++++ AVAILABLE RECORDS ++++

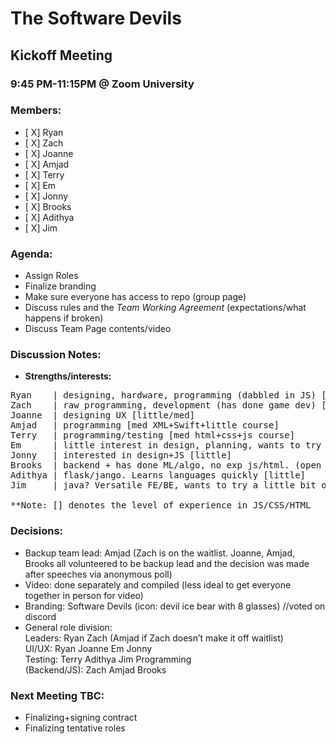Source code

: # The Software Devils
## Kickoff Meeting
### 9:45 PM-11:15PM @ Zoom University

### Members:
- [ X] Ryan
- [ X] Zach
- [ X] Joanne
- [ X] Amjad
- [ X] Terry
- [ X] Em
- [ X] Jonny
- [ X] Brooks
- [ X] Adithya
- [ X] Jim

### Agenda:
- Assign Roles
- Finalize branding
- Make sure everyone has access to repo (group page)
- Discuss rules and the *Team Working Agreement* (expectations/what happens if broken)
- Discuss Team Page contents/video


### Discussion Notes:
- **Strengths/interests:**
<pre>
Ryan    | designing, hardware, programming (dabbled in JS) [little]
Zach    | raw programming, development (has done game dev) [a lot of exp jquery/react]
Joanne  | designing UX [little/med]
Amjad   | programming [med XML+Swift+little course]
Terry   | programming/testing [med html+css+js course]
Em      | little interest in design, planning, wants to try a little bit of everything [little]
Jonny   | interested in design+JS [little]
Brooks  | backend + has done ML/algo, no exp js/html. (open to fill) [little]
Adithya | flask/jango. Learns languages quickly [little]
Jim     | java? Versatile FE/BE, wants to try a little bit of everything [little]

**Note: [] denotes the level of experience in JS/CSS/HTML
</pre>

### Decisions: 
- Backup team lead: Amjad (Zach is on the waitlist. Joanne, Amjad, Brooks all volunteered to be backup lead and the decision was made after speeches via anonymous poll)
- Video: done separately and compiled (less ideal to get everyone together in person for video)
- Branding: Software Devils (icon: devil ice bear with 8 glasses) //voted on discord
- General role division: \
Leaders: Ryan Zach (Amjad if Zach doesn’t make it off waitlist)\
UI/UX: Ryan Joanne Em Jonny \
Testing: Terry Adithya Jim Programming \
(Backend/JS): Zach Amjad Brooks



### Next Meeting TBC:
- Finalizing+signing contract
- Finalizing tentative roles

++++

TASK REQUIREMENTS: In the copy, omit the pictures and reproduce every entry exactly.

TASK RESULT:
Source code

: # The Software Devils
## Kickoff Meeting
### 9:45 PM-11:15PM @ Zoom University

### Members:
- [ X] Ryan
- [ X] Zach
- [ X] Joanne
- [ X] Amjad
- [ X] Terry
- [ X] Em
- [ X] Jonny
- [ X] Brooks
- [ X] Adithya
- [ X] Jim

### Agenda:
- Assign Roles
- Finalize branding
- Make sure everyone has access to repo (group page)
- Discuss rules and the *Team Working Agreement* (expectations/what happens if broken)
- Discuss Team Page contents/video


### Discussion Notes:
- **Strengths/interests:**
<pre>
Ryan    | designing, hardware, programming (dabbled in JS) [little]
Zach    | raw programming, development (has done game dev) [a lot of exp jquery/react]
Joanne  | designing UX [little/med]
Amjad   | programming [med XML+Swift+little course]
Terry   | programming/testing [med html+css+js course]
Em      | little interest in design, planning, wants to try a little bit of everything [little]
Jonny   | interested in design+JS [little]
Brooks  | backend + has done ML/algo, no exp js/html. (open to fill) [little]
Adithya | flask/jango. Learns languages quickly [little]
Jim     | java? Versatile FE/BE, wants to try a little bit of everything [little]

**Note: [] denotes the level of experience in JS/CSS/HTML
</pre>

### Decisions: 
- Backup team lead: Amjad (Zach is on the waitlist. Joanne, Amjad, Brooks all volunteered to be backup lead and the decision was made after speeches via anonymous poll)
- Video: done separately and compiled (less ideal to get everyone together in person for video)
- Branding: Software Devils (icon: devil ice bear with 8 glasses) //voted on discord
- General role division: \
Leaders: Ryan Zach (Amjad if Zach doesn’t make it off waitlist)\
UI/UX: Ryan Joanne Em Jonny \
Testing: Terry Adithya Jim Programming \
(Backend/JS): Zach Amjad Brooks



### Next Meeting TBC:
- Finalizing+signing contract
- Finalizing tentative roles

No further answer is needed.